Murakami continued to write first-person narratives for years to come, but “The Twins” is his last true boku. Two years later, he would name his narrator “Toru Watanabe” in Norwegian Wood. After writing Norwegian Wood, Murakami wanted to revisit the characters from A Wild Sheep Chase (Rubin 168-169), but Dance Dance Dance, the result of seeing those characters again, feels different from previous bokus; it shows us that boku on an expense account is no boku at all. South of the Border, West of the Sun has anonymous first-person narration, but other characters are named and the narrator, while older, is not the same person. Subsequent works for Shinchō such as The Wind-Up Bird Chronicle and Kafka on the Shore are told largely in the first person, but with extensive third-person sections; the stories in After the Quake are all in the third person. 1Q84, a 1055-page work told completely in the third person, completes the transition. The reader, however, only shadows two characters (other than one notable scene), so the distance between character and narrator is not much more than that between character and player in a third-person shooter.

Parts of 1Q84 rival Murakami’s best writing. The tale of Tengo’s father, who tried his luck as a settler in Manchuria before returning to Japan to work as a collection man for NHK; Tengo’s married girlfriend’s ominous dream she relates to him in bed at the end of Book 1 (remarkably similar in style and feel to boku’s dream in “The Twins and the Sunken Continent”); and a story within the story about a town run completely by cats from a book that Tengo reads, are three notable examples. But overall, the book feels long, inconsistent, and occasionally repetitive. Over the course of 1,000 pages, characters and themes both float in and out of the narrative, many of them seemingly forgotten by the end of Book 2. Religious cults are discussed in depth in Book 1 only to be left out of Book 2. Tengo’s father is an important part of the whole book, but it is unclear how his past is connected to the rest of the book. Ebisuno-sensei, Fukaeri’s foster father, has most of his action offstage, and we never even meet Azami, Fukaeri’s foster sister. Most of the book is spent going over the past of the characters, so much so that plot discussion more extensive than that given above would start to reveal some of the only development in the novel’s present — plot that Murakami made no secret of trying to keep a secret in the run up to the publishing date.

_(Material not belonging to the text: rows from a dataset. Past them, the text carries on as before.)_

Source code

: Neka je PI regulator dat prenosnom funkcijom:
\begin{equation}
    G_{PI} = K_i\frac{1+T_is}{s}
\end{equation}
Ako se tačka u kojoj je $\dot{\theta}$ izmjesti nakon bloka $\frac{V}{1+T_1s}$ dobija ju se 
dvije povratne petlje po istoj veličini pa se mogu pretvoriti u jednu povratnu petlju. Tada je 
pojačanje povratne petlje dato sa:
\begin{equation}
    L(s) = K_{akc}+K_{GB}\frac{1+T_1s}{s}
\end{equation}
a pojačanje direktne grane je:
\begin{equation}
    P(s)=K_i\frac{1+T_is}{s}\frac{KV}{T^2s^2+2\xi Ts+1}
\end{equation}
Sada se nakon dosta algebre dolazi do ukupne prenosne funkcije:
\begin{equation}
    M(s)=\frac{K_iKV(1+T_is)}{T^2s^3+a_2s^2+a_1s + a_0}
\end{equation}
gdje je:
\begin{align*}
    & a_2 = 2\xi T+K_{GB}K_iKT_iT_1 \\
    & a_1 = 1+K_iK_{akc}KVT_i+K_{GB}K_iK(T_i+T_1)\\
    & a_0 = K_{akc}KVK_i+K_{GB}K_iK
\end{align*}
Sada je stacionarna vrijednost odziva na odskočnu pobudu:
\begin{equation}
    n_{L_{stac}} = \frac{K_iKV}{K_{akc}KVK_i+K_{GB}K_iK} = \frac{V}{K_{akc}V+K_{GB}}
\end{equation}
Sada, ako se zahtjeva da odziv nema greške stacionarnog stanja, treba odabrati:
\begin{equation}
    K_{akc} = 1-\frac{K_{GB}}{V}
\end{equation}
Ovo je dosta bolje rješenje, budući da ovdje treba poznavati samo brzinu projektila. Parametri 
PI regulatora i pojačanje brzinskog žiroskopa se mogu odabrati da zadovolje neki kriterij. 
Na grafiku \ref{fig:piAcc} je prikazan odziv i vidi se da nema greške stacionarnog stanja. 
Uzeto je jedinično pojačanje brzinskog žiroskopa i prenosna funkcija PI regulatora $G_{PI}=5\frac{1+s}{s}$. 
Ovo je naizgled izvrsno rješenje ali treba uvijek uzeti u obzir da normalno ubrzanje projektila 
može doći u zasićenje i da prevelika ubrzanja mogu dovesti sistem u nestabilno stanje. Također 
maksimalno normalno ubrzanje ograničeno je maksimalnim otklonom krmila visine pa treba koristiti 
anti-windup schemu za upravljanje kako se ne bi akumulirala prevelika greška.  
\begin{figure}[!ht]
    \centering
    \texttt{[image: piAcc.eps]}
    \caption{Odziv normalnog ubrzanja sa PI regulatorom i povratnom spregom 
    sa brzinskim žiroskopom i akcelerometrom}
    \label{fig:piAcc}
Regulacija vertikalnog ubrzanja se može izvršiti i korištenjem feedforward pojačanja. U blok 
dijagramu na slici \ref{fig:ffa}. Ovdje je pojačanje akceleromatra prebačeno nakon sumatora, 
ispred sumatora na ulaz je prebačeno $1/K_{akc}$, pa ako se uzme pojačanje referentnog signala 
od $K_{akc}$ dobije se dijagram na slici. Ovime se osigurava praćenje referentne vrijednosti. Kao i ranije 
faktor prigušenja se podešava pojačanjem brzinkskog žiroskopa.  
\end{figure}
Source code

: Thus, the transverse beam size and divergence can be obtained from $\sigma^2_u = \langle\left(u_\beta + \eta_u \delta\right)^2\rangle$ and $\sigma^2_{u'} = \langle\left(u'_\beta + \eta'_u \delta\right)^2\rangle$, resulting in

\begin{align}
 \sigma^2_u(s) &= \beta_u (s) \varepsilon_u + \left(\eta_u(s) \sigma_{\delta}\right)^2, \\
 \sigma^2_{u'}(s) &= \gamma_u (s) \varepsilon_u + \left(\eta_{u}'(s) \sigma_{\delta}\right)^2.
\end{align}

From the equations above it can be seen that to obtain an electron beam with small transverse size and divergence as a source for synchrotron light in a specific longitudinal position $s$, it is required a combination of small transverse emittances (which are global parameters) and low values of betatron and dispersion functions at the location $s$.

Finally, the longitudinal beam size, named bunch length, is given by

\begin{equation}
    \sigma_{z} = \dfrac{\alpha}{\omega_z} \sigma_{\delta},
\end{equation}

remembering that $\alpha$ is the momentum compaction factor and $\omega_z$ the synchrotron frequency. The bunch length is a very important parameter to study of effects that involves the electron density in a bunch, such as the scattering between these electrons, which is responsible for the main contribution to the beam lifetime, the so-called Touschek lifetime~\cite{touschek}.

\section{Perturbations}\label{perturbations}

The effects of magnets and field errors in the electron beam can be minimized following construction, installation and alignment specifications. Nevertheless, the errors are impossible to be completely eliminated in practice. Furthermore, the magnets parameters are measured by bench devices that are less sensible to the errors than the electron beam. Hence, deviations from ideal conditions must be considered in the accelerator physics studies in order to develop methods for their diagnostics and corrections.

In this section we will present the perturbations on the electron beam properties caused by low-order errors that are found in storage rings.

Aomame’s personality seems to be the most inconsistent part of the work. She is calm and collected at parts and then loud and aggressive at other times, especially when it involves getting balding men into bed. Take these two passages from Book 1 Chapter 15 about Aomame who, as a child, was determined to escape the severe minimalism of life as a Christian missionary:

However, as an adult, Aomame discovered the fact that she was most comfortable living a moderate, austere lifestyle. She preferred wearing sweats and spending time by herself in her room to dressing up nicely and going out somewhere with someone. (Book 1, 328)

Six pages later she’s out on the town with a friend:

Aomame had on a blue-gray short-sleeved dress with a small, white cardigan on over it, and Ferragamo high-heeled shoes. She wore earrings and a thin, gold bracelet. She left her usual shoulder bag at home…and had a small La Bagagerie purse. (Book 1, 334)

Shortly after this section, the characters are in a French restaurant ordering moules soup, three-onion salad, cervelle de veau in a red wine sauce, lentil soup, and angler roasted in a paper bag with polenta.

Although this might be an isolated incident, clothing choices, especially Aomame’s, are given all through the novel, almost always with brand names included. In the Courrier interview, Murakami claims that this can’t be helped: “When I write about life in the city, lots of those kind of modern cultural icons appear. People eat Dunkin Donuts and wear Armani. It’s unavoidable” (Courrier 19). And, to be fair, in 1Q84, some of this partly seems to be an attempt to place the novel firmly in 1984. There are references to Michael Jackson songs, fashion, and pink telephones. There are lots of forced phone conversations and characters who, for the convenience of the plot, either pick up or don’t pick up, and many times there seems to be an implied “because there aren’t cell phones yet” to the circumstances. Still, the strange juxtaposition of donuts and name-brand fashion from the interview suggests that Murakami has left behind the days when all that was necessary was an anonymous worn tweed jacket and khaki pants as in “The Twins and the Sunken Continent.”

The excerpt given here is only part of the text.